(Beginning of Dataset excerpts)
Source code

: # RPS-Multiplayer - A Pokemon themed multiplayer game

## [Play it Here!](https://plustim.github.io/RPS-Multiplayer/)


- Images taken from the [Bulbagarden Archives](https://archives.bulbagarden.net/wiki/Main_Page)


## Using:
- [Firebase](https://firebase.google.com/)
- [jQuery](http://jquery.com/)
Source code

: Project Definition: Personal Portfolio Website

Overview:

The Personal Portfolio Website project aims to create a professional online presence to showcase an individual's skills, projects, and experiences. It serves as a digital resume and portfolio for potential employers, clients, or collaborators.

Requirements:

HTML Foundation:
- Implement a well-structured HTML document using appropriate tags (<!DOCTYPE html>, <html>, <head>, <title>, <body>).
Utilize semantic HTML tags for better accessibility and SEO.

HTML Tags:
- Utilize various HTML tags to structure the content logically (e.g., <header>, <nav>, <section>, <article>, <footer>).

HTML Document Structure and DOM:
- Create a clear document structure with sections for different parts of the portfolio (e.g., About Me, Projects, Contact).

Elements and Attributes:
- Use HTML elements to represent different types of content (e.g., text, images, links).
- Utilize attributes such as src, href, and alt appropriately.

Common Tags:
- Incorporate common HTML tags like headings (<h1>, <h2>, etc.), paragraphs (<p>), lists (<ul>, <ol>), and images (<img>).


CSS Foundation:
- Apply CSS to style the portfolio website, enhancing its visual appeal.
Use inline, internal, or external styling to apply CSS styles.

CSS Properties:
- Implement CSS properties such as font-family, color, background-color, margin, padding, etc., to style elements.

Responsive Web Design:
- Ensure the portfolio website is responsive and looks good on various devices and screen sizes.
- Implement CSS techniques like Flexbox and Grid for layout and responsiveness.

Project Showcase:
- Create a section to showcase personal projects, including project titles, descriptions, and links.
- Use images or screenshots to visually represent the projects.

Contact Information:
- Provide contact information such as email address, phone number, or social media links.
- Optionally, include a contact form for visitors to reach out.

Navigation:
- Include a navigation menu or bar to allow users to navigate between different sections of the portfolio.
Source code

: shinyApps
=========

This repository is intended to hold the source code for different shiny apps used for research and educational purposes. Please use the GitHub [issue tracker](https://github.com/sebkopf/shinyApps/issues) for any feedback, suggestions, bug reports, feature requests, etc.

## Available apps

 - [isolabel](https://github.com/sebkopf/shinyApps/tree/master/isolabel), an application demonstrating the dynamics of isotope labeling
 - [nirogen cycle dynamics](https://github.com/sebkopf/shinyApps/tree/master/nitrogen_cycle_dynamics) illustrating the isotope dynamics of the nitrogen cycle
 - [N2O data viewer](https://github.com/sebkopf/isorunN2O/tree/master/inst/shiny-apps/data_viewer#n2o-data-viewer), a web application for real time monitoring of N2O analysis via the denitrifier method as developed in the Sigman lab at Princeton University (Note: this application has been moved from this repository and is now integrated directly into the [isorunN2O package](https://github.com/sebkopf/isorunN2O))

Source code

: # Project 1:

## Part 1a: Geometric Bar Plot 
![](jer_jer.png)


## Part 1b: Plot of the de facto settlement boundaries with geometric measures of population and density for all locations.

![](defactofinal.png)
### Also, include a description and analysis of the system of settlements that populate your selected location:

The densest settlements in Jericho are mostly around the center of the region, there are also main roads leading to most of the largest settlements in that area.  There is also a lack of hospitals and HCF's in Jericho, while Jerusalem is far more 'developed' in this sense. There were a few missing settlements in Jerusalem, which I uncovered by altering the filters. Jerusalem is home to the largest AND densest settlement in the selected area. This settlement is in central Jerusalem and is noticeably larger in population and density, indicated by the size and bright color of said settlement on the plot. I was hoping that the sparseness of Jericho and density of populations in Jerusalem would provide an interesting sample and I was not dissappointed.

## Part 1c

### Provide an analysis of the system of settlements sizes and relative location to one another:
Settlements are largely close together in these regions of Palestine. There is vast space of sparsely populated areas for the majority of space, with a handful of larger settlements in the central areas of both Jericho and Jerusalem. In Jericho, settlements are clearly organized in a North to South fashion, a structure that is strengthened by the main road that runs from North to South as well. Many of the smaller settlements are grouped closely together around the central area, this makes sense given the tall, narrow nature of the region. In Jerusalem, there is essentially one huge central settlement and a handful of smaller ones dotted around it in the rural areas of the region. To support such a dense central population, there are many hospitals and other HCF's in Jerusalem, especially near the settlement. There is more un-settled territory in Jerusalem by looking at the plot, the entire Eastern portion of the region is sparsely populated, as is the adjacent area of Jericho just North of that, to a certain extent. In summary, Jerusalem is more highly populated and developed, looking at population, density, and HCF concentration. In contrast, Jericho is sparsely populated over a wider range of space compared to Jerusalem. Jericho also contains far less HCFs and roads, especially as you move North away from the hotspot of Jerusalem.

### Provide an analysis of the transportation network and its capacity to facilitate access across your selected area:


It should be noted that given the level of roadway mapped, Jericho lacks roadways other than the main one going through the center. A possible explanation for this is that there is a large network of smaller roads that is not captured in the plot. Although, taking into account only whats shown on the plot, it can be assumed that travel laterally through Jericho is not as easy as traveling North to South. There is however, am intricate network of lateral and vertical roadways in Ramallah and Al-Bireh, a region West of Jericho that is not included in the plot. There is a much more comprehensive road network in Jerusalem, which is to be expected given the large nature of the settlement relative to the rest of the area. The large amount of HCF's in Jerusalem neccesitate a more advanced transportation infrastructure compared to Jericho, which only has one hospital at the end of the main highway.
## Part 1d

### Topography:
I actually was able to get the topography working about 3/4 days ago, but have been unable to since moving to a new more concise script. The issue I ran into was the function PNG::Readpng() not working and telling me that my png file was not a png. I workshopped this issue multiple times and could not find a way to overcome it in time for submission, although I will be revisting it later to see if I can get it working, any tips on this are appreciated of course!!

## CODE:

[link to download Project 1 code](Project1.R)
(End of Dataset excerpts)
(Beginning of Dataset excerpts)
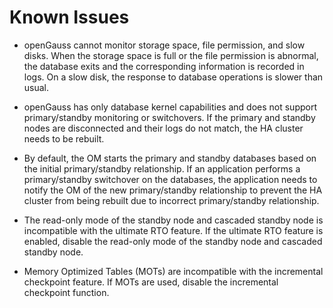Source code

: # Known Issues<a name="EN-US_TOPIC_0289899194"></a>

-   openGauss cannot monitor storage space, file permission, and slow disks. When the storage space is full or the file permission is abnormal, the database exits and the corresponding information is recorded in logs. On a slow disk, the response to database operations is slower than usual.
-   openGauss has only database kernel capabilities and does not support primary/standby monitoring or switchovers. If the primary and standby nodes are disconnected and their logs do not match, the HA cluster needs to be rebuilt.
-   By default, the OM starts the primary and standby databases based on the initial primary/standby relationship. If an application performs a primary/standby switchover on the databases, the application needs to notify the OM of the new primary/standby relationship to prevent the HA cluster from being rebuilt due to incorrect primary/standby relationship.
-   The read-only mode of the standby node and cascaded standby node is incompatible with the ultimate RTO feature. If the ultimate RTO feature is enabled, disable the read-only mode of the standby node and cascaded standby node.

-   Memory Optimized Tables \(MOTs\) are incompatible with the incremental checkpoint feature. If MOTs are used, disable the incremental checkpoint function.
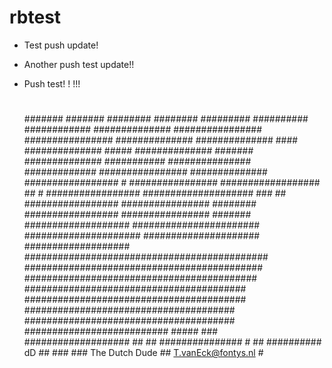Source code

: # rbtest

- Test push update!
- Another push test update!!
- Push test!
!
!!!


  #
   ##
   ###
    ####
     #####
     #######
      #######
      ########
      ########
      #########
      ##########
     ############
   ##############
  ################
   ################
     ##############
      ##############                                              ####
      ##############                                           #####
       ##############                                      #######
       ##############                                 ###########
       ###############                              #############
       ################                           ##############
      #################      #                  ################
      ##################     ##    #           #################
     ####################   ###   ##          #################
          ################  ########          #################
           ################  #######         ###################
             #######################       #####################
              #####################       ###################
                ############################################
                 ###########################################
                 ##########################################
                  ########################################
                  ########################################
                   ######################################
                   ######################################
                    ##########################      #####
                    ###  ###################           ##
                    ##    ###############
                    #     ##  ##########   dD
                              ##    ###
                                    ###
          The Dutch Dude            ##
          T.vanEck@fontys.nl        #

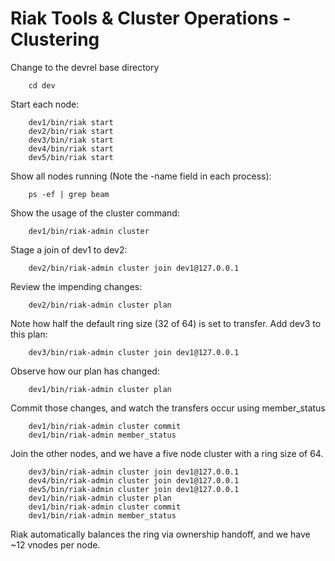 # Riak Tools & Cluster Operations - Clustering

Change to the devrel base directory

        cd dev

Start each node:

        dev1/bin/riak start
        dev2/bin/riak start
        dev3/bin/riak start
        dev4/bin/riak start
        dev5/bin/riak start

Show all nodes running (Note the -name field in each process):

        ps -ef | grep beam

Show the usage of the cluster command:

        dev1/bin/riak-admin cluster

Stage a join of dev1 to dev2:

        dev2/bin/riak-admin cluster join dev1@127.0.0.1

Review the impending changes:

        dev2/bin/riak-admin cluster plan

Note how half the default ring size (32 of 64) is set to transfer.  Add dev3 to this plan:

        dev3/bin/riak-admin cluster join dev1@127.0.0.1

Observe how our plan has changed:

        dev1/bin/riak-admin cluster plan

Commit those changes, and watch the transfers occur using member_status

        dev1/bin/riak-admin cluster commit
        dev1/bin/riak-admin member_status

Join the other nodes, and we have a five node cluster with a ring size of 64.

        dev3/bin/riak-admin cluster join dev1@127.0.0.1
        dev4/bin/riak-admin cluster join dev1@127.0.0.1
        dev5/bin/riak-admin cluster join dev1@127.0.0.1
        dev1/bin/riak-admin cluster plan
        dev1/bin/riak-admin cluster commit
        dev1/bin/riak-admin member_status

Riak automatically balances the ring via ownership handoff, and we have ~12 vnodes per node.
(End of Dataset excerpts)
#### To do
With the string "default" as the key, filter the data above and show the lines that match.

#### Solution to this task
-   By default, the OM starts the primary and standby databases based on the initial primary/standby relationship. If an application performs a primary/standby switchover on the databases, the application needs to notify the OM of the new primary/standby relationship to prevent the HA cluster from being rebuilt due to incorrect primary/standby relationship.
Note how half the default ring size (32 of 64) is set to transfer.  Add dev3 to this plan:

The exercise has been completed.